On the face of it my childhood history teacher Miss Close was totally unremarkable, but that didn’t stop her dispensing one of the most valuable and formative lessons I ever learned in my life. Although I should add that it wasn’t directly to me and I don’t think it was quite the lesson she had intended. Anyway, a chance remark at a house party this weekend brought it all flooding uncomfortably back.
Like everybody my year is punctuated by events, and the most significant ones always seem to take place at my friends Glenn and Lucy’s house, a Victorian terrace off the Oxford Road. Not mumbo-jumbo like Easter and Christmas, nothing like that. We have different ceremonies and faiths. In May, we congregate there to worship at the shrine of Eurovision (an event I’ve already described here). It, along with the beer festival at the start of May, denotes that summer is on its way to Reading. Soon there will be tables and chairs outside Picnic. There will be long sunny days and drinks after work in the beer garden at the Allied Arms. Later on, there might even be Sunday afternoons sprawled on a blanket in Forbury Gardens reading a good book and listening to the oompahs of the reassuringly anachronistic tuba wielding gentlemen in the bandstand.

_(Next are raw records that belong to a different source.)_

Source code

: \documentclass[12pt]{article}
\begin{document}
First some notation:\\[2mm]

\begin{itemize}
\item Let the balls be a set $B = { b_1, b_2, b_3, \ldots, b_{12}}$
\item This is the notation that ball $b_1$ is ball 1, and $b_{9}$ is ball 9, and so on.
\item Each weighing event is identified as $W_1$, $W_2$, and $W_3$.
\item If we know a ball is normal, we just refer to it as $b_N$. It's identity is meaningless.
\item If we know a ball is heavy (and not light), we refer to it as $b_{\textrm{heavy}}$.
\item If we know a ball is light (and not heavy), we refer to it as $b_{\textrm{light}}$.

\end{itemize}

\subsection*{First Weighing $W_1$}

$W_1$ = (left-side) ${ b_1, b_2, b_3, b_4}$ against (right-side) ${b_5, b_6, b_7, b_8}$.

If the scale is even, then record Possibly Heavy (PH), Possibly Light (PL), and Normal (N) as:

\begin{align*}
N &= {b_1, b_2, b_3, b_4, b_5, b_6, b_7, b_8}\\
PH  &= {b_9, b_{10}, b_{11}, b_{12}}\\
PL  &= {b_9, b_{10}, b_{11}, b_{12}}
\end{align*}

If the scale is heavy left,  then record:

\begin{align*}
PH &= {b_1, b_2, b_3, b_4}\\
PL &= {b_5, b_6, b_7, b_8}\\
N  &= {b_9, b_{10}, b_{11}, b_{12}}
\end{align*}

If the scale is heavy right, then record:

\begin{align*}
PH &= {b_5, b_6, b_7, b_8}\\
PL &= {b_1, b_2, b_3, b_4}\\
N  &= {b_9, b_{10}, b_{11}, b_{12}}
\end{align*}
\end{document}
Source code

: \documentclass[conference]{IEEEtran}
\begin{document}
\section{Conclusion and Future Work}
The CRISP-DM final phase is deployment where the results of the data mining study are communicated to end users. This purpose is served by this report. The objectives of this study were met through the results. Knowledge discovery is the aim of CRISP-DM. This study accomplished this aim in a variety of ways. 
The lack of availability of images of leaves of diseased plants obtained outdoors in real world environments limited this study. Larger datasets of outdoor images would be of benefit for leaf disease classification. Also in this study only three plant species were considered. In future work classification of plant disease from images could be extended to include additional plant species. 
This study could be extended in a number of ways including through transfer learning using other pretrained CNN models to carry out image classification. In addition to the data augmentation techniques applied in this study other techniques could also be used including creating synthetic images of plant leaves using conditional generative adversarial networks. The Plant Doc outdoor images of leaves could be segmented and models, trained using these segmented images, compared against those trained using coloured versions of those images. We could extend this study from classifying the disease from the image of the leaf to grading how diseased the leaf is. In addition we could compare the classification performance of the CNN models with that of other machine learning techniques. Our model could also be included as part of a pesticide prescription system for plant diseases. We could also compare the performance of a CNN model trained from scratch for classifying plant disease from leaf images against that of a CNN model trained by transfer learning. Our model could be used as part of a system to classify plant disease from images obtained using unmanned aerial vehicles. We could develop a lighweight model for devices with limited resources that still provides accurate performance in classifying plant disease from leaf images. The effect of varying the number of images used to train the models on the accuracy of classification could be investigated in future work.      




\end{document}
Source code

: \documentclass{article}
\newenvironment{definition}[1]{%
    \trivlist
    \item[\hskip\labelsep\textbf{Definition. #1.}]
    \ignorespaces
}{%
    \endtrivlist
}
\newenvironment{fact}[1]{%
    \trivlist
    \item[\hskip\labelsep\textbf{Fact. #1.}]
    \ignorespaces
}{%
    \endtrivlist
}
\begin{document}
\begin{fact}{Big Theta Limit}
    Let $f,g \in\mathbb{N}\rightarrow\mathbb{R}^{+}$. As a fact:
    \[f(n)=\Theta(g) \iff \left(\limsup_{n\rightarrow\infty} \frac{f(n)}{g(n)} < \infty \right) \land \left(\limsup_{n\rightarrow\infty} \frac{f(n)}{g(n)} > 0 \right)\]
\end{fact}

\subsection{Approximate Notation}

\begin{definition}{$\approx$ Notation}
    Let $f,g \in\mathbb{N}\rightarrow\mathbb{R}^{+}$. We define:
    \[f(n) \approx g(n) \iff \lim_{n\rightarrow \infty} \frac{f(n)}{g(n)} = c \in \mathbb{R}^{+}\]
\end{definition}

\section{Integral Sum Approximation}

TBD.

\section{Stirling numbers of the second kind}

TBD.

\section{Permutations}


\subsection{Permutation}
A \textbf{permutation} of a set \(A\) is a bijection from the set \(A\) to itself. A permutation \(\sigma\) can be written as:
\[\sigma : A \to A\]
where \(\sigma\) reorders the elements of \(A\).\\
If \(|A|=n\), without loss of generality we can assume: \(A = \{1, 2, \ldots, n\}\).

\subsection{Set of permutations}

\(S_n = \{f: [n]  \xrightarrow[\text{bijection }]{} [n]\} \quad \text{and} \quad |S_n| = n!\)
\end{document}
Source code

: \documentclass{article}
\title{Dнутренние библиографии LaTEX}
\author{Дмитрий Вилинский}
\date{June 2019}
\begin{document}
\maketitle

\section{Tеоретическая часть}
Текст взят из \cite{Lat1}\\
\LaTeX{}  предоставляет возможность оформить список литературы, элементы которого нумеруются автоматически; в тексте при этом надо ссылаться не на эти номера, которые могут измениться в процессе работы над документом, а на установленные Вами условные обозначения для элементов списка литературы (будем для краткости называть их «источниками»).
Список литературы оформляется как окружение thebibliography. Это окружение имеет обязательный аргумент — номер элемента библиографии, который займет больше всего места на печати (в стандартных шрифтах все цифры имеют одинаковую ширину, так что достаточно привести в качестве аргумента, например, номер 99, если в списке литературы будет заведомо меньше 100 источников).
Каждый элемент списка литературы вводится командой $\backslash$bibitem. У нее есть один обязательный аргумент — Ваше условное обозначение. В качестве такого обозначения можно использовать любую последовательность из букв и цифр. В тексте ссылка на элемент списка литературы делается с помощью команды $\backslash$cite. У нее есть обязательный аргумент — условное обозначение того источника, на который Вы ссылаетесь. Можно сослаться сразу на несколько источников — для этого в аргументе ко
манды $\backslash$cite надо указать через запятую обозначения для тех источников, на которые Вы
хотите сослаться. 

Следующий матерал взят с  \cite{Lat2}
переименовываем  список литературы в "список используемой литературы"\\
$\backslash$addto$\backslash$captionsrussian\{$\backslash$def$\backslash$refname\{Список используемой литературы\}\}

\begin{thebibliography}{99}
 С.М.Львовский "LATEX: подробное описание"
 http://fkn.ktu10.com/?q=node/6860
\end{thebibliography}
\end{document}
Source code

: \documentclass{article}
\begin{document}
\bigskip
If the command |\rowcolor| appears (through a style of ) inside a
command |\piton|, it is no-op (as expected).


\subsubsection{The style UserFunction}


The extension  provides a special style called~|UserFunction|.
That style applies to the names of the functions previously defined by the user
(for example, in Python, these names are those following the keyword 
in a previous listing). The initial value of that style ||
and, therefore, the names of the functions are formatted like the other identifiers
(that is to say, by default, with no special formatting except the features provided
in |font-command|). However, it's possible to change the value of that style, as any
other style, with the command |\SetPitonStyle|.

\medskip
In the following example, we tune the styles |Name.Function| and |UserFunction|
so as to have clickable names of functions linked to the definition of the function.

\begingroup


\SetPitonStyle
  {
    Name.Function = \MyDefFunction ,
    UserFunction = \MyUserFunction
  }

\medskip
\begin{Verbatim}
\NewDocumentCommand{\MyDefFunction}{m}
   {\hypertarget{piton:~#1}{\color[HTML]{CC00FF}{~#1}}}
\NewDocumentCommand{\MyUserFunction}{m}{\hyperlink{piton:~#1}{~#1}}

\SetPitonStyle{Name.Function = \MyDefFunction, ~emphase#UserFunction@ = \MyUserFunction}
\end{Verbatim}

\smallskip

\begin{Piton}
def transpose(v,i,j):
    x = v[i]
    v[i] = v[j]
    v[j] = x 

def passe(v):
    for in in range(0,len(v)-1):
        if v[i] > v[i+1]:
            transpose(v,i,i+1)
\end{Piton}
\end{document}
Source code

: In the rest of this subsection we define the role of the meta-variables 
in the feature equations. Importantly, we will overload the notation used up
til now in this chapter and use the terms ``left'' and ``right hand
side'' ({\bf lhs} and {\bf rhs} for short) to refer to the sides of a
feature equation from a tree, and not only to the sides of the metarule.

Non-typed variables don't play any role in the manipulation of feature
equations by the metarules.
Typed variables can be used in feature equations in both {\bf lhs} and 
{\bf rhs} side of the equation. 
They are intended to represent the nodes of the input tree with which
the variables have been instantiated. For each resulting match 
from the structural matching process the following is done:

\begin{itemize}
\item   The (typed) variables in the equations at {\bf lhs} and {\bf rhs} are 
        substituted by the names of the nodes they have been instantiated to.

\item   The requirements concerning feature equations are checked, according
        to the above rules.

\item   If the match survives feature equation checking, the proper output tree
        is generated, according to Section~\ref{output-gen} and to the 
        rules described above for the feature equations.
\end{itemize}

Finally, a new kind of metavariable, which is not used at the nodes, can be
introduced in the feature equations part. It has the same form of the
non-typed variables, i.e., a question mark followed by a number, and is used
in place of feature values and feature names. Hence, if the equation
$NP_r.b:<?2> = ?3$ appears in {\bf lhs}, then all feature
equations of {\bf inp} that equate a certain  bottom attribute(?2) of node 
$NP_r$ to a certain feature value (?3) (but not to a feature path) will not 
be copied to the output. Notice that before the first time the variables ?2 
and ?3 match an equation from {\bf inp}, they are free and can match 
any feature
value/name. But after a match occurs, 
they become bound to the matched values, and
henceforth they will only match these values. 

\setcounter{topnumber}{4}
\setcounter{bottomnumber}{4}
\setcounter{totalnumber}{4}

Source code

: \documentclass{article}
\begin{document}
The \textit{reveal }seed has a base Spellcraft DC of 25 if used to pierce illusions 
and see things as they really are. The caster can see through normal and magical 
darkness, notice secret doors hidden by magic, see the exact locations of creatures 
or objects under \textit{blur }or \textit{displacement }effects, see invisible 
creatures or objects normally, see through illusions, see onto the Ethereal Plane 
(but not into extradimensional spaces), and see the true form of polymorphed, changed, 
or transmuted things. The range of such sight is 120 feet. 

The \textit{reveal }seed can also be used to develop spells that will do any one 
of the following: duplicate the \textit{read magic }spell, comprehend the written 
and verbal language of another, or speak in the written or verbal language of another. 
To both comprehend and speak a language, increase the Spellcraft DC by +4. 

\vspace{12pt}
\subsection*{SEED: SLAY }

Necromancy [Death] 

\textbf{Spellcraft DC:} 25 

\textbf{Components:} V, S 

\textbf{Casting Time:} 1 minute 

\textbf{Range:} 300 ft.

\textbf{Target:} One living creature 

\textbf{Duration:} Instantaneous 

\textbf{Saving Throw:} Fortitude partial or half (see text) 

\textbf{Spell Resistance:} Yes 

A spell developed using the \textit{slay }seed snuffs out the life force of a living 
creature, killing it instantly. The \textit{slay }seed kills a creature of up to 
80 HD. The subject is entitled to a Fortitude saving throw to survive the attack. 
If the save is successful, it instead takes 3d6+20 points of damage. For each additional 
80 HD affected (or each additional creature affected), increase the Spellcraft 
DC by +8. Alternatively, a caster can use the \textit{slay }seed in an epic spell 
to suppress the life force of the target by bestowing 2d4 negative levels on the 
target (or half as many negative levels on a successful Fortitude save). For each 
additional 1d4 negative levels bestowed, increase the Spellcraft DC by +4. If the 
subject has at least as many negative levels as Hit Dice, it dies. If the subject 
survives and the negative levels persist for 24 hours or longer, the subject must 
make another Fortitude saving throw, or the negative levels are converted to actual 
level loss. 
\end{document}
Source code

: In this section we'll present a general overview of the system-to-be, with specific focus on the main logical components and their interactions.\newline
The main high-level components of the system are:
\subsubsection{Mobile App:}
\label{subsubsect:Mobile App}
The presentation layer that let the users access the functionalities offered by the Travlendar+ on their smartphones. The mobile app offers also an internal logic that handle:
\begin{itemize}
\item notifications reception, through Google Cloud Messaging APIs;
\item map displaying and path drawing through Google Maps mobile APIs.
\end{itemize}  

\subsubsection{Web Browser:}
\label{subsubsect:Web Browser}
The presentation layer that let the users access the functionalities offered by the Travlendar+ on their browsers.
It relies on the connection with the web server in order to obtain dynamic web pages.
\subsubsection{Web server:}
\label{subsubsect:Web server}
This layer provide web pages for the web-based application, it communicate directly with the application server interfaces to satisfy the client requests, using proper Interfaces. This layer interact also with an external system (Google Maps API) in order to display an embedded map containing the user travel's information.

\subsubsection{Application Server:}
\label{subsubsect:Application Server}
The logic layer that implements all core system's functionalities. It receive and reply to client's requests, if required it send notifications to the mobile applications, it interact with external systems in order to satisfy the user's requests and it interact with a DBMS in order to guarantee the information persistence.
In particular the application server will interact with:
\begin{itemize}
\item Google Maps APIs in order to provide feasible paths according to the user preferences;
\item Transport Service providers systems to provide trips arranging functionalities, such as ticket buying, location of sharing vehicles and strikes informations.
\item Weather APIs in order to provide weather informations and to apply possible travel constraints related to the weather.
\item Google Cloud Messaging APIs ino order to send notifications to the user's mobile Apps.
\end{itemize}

And, at the other end of the year, there is “Porkfest”, Glenn and Lucy’s annual fireworks party in November. It sounds like an orgy - and I’ve done that joke hundred of times - but actually it refers to the giant joint of pork they roast every year for hours, meat meltingly soft and crackling crispy and studded with coarse salt. Again, it has somehow come to herald the changing of the seasons. It ties in with dark mornings, seeing your breath materialise in front of you on the walk into town every day. The blue overhead lights go on in the funbus come hometime, making you feel like you are locked in a German disco circa 1982 as you speed down the dual carriageway. The ground floor of John Lewis is already festooned with cards and bottles and jars full of gorgeous foodstuffs, like the poshest grotto that ever there was. And before long, the Salvation Army will be parping away outside Marks and Spencer every weekend.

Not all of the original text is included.